Three superordinate categories of DAOs can currently be found in practice:
Venture & Investing DAOs focus on providing finance for start-ups and private individuals. This form of DAO belongs to the profit-oriented organizations, whereby the DAO community decides which projects should be financed with the DAO treasury.
Project DAOs, as the name suggests, focus on the implementation of projects or are responsible for the administration of protocols. These forms of DAOs act as community associations which oversee, support or promote innovative, social or scientific projects.
Decentralized Finance (DeFi) DAOs are organizations that focus on financial services.

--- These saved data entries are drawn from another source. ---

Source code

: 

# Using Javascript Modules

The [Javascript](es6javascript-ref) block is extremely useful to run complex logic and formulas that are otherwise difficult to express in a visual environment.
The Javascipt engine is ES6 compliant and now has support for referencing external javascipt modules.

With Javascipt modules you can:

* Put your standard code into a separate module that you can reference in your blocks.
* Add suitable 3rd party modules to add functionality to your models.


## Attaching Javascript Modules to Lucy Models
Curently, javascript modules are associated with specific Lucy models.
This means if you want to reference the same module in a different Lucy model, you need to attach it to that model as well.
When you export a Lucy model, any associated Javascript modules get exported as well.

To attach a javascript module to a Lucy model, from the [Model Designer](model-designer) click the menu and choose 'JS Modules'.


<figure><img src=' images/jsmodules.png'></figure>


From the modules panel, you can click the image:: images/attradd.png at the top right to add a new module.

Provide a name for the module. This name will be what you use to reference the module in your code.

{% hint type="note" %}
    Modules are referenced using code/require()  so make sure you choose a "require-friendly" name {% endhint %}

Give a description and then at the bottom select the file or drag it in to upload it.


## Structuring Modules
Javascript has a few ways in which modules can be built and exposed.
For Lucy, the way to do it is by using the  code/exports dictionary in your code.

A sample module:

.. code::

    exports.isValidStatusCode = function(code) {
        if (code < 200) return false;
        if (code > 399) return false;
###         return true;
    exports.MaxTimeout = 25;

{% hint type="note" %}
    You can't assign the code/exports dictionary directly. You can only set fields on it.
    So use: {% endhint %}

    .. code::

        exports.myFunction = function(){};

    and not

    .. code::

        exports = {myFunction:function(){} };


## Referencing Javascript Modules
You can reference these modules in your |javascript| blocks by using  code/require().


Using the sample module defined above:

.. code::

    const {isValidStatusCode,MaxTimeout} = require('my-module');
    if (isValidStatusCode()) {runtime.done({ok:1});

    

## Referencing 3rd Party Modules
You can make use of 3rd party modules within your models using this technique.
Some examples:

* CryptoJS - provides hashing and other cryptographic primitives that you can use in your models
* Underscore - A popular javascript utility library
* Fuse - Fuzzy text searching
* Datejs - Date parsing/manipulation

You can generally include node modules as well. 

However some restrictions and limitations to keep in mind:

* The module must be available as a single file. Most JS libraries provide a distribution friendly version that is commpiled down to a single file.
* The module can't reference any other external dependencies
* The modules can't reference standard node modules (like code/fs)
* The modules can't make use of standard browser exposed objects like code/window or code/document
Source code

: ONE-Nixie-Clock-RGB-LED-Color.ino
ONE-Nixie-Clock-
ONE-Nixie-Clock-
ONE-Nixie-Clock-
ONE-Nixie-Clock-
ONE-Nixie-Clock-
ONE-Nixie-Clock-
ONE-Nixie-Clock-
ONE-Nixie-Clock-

These DAOs manage Stablecoins, provide Lending Services or are responsible for the administration of Decentralized Exchanges
It should be emphasized that the distinction between these categories is not always clear. Project & Community DAOs can also have the intention of generating profit and could therefore also be assigned to the Venture & Investing DAO category.
What challenges do DAOs have?
In theory, DAOs offer many interesting use cases for democratizing the administration of an organization and ensuring that it is transparent and tamper-proof. Promising use cases have already been established in the Web 3 world, with projects continuously being funded.
In practice, however, the emergence of this type of organizational form raises a number of questions regarding implementation and integration into the real economy, particularly for the developers of the DAO. On the one hand, the creation of a DAO raises the question of how much human intervention should be allowed and to what extent the organization can act autonomously. The decision-making and management processes should be clarified and the operational implementation of decisions should be ensured. Both on the technical and the human side.
DAOs need to rely on a heterogeneous group of stakeholders who act in the interests of the organization in a benevolent manner. Incentives are needed to ensure the stability and sustainability of the organization. Both the supervising and the executing part need to be aware of the achievement of objectives and act in their interest. The success or failure of a DAO therefore depends closely on the actors involved, who share knowledge and information and want to ensure that the network is maintained.
A further challenge in the field of DAOs lies in determining the legal structure of the organization. It is not yet fully clear what legal form a DAO needs to adopt and how the governance token issued can be assessed for regulatory purposes. Especially in the case of DeFI tokens, it is possible that they will be treated as financial instruments and therefore DAOs and DAO tokens will be subject to the financial supervisory authority.
Outlook for the implementation of DAOs
The concept of DAOs is an extremely exciting, innovative but still very abstract field. The emergence of smart contract-enabled blockchains has created the possibility of streamlining and democratizing decision-making processes and storing them in a transparent and tamper-proof manner. Over the last few years, a large number of DAOs have emerged that monitor the security and development of technical systems as well as pursuing charitable or profit-oriented goals. All based on the blockchain.
In practice, however, DAOs face various challenges that need to be taken into account during the implementation process. On the one hand, it is important to ensure that the actors involved are offered incentives to participate in maintaining the network. On the other hand, procedural and legal aspects must be clarified in order to establish the economic-sociological framework conditions for the existence of the DAO.